Let $X_1,X_2...,X_n$ be the random variables that survived step 1. Let $F_1,F_2...,F_n$ be their cdf(cumulative distribution function) and let $f_1,f_2...,f_n$ be their pdf(probability density function). Let $[r_i,\:s_i]$ be the interval of $X_i$. Let $r_k$ be the biggest of all $r_i$.

I suggest a reduction phase. Remove all random variables $X_i$ that have $s_i<r_k$. Those cannot be the maximum.

After this step of reducing the problem to a subset of the random variables, we can start looking at the probability aspect of this.

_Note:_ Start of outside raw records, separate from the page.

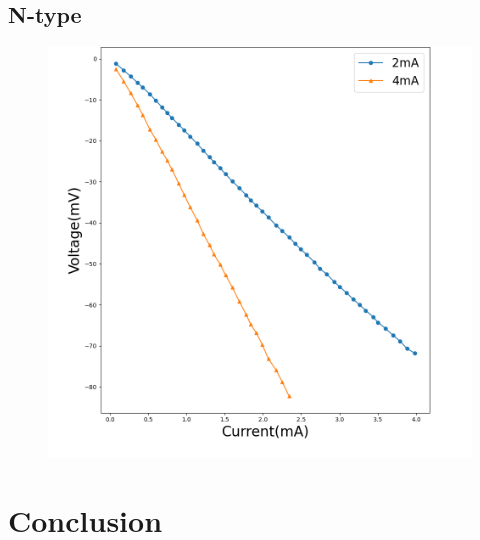\documentclass[aps,reprint,superscriptaddress,10pt]{revtex4-2}
\begin{document}
\subsection{N-type}

\begin{figure}[htbp]
  \centering
  \includegraphics[scale = 0.15]{Hall_n.png}
  \caption{}
  \label{fig:p}
\end{figure}


\section{Conclusion}
  
  



\nocite{*} 





\vfill
\end{document}
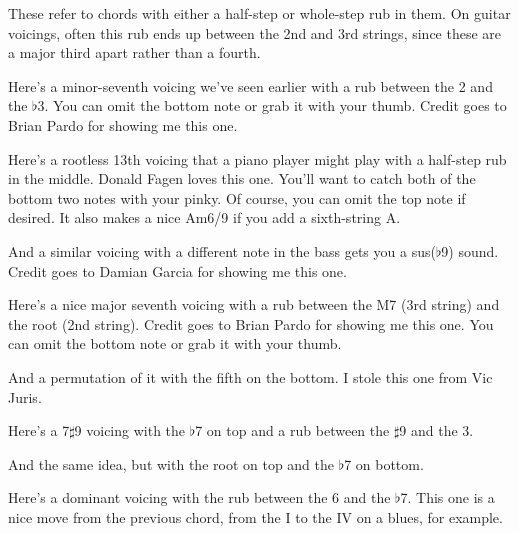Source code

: 
These refer to chords with either a half-step or whole-step rub in them.  On guitar voicings, often this rub ends up between the 2nd and 3rd strings, since these are a major third apart rather than a fourth.

\def\numfrets{6}

Here's a minor-seventh voicing we've seen earlier with a rub between the 2 and the $\flat$3.  You can omit the bottom note or grab it with your thumb.  Credit goes to Brian Pardo for showing me this one.


Here's a rootless 13th voicing that a piano player might play with a half-step rub in the middle.  Donald Fagen loves this one.  You'll want to catch both of the bottom two notes with your pinky.  Of course, you can omit the top note if desired.  It also makes a nice Am6/9 if you add a sixth-string A.


And a similar voicing with a different note in the bass gets you a sus($\flat$9) sound.  Credit goes to Damian Garcia for showing me this one.

Here's a nice major seventh voicing with a rub between the M7 (3rd string) and the root (2nd string).  Credit goes to Brian Pardo for showing me this one.  You can omit the bottom note or grab it with your thumb.


And a permutation of it with the fifth on the bottom.  I stole this one from Vic Juris.


Here's a 7$\sharp$9 voicing with the $\flat$7 on top and a rub between the $\sharp$9 and the 3.


And the same idea, but with the root on top and the $\flat$7 on bottom.


Here's a dominant voicing with the rub between the 6 and the $\flat$7.  This one is a nice move from the previous chord, from the I to the IV on a blues, for example.

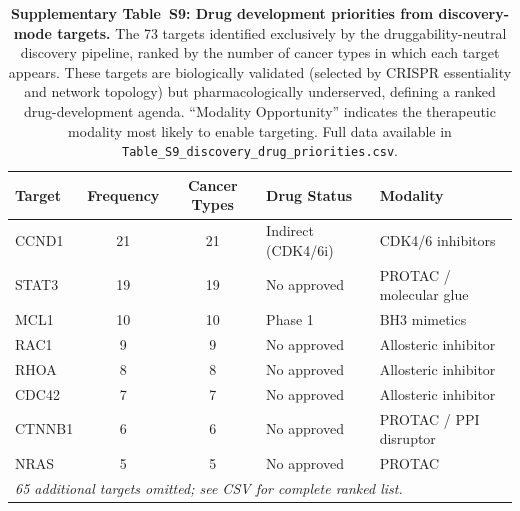 \documentclass[11pt]{article}
\begin{document}
\begin{table}[htbp]
\centering
\caption{\textbf{Supplementary Table~S9: Drug development priorities from discovery-mode targets.} The 73 targets identified exclusively by the druggability-neutral discovery pipeline, ranked by the number of cancer types in which each target appears. These targets are biologically validated (selected by CRISPR essentiality and network topology) but pharmacologically underserved, defining a ranked drug-development agenda. ``Modality Opportunity'' indicates the therapeutic modality most likely to enable targeting. Full data available in \texttt{Table\_S9\_discovery\_drug\_priorities.csv}.}
\label{tab:s9_discovery_priorities}
\scriptsize
\begin{tabular}{lcclp{3cm}}
\toprule
\textbf{Target} & \textbf{Frequency} & \textbf{Cancer Types} & \textbf{Drug Status} & \textbf{Modality} \\
\midrule
CCND1 & 21 & 21 & Indirect (CDK4/6i) & CDK4/6 inhibitors \\
STAT3 & 19 & 19 & No approved & PROTAC / molecular glue \\
MCL1 & 10 & 10 & Phase 1 & BH3 mimetics \\
RAC1 & 9 & 9 & No approved & Allosteric inhibitor \\
RHOA & 8 & 8 & No approved & Allosteric inhibitor \\
CDC42 & 7 & 7 & No approved & Allosteric inhibitor \\
CTNNB1 & 6 & 6 & No approved & PROTAC / PPI disruptor \\
NRAS & 5 & 5 & No approved & PROTAC \\
\midrule
\multicolumn{5}{l}{\textit{65 additional targets omitted; see CSV for complete ranked list.}} \\
\bottomrule
\end{tabular}
\end{table}
\end{document}
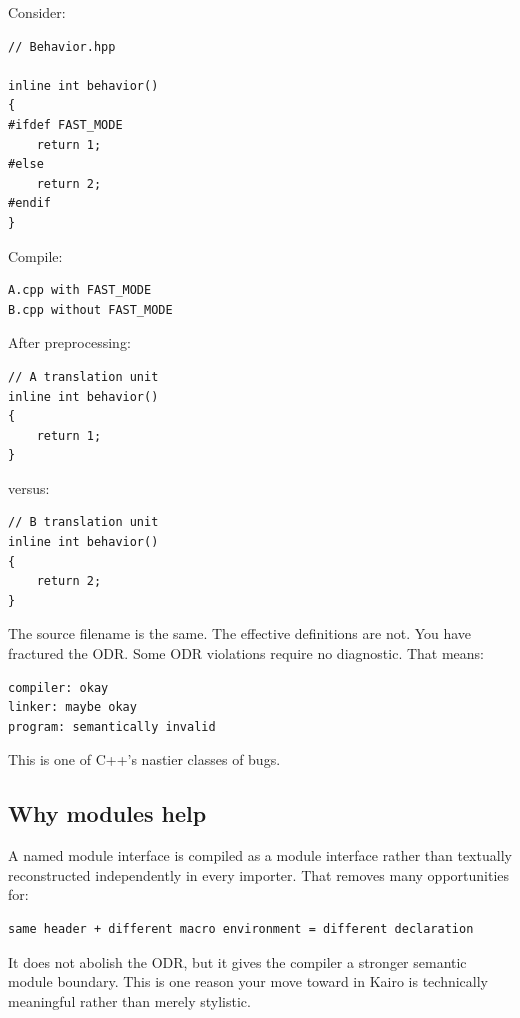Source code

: \hypertarget{01-foundations-i-ch002-the-evil-odr-bug-definitions-that-look-like-the-same-header-but-arent}{}

Consider:

\begin{verbatim}
// Behavior.hpp

inline int behavior()
{
#ifdef FAST_MODE
    return 1;
#else
    return 2;
#endif
}
\end{verbatim}

Compile:

\begin{verbatim}
A.cpp with FAST_MODE
B.cpp without FAST_MODE
\end{verbatim}

After preprocessing:

\begin{verbatim}
// A translation unit
inline int behavior()
{
    return 1;
}
\end{verbatim}

versus:

\begin{verbatim}
// B translation unit
inline int behavior()
{
    return 2;
}
\end{verbatim}

The source filename is the same. The effective definitions are not. You have fractured the ODR. Some ODR violations require no diagnostic. That means:

\begin{verbatim}
compiler: okay
linker: maybe okay
program: semantically invalid
\end{verbatim}

This is one of C++'s nastier classes of bugs.

\subsection{Why modules help}\label{01-foundations-i-ch002-why-modules-help}

\hypertarget{01-foundations-i-ch002-why-modules-help}{}

A named module interface is compiled as a module interface rather than textually reconstructed independently in every importer. That removes many opportunities for:

\begin{verbatim}
same header + different macro environment = different declaration
\end{verbatim}

It does not abolish the ODR, but it gives the compiler a stronger semantic module boundary. This is one reason your move toward  in Kairo is technically meaningful rather than merely stylistic.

Now the probability that the following holds $X_m = \max\{X_1, X_2, X_3,\ldots, X_n\}$ amounts to:

$$\int_{r_k}^{s_m}\: f_m(x)\prod_{i=1,i\neq m}^n F_i(x) \; dx$$

$$=\frac{1}{s_m-r_m}\int_{r_k}^{s_m}\: \prod_{i=1,i\neq m}^n F_i(x) \; dx$$

For uniform distributed random variables we know their cdf, namely:

$$F_i(x)=\left\{ \begin{array}{ll} 0 & x<r_i \\ \frac{x-r_i}{s_i-r_i} & r_i \leq x < s_i \\ 1 & x \geq s_i \end{array} \right.$$

Or equivalently: $$F_i(x)=\left\{ \begin{array}{ll} 0 & x<r_i \\ \frac{1}{s_i-r_i}(\min(x,s_i)-r_i) & r_i \leq x \end{array} \right.$$

Using the fact that we choose $r_k$ to be the biggest of all lower bounds of the intervals, we only have case 2 for our cdf. This is the equation you get :

$$\prod_{i=1}^n{\frac{1}{s_i-r_i}}\int_{r_k}^{s_m}\: \prod_{i=1,i\neq m}^n (\min(x,s_i)-r_i) \; dx$$

Now some the knowledge of the interval can be used. Let the upper bounds of the intervals $s_i$ be increasing or equal if $i$ increases, this can always be done by changing the index of each random variable. Now cutting the integration area in parts we get:

$$\int_{r_k}^{s_m}\: \prod_{i=1,i\neq m}^n (\min(x,s_i)-r_i) \; dx=$$ $$\int_{r_k}^{s_1}\: \prod_{i=1,i\neq m}^n (x-r_i) \; dx + \sum_{j=1}^{m-1}\int_{s_j}^{s_{j+1}}\: \prod_{i=j+1,i\neq m}^n (x-r_i) \; dx=$$

Now you have all integrals of polynomials of degree at most n, this can be computed.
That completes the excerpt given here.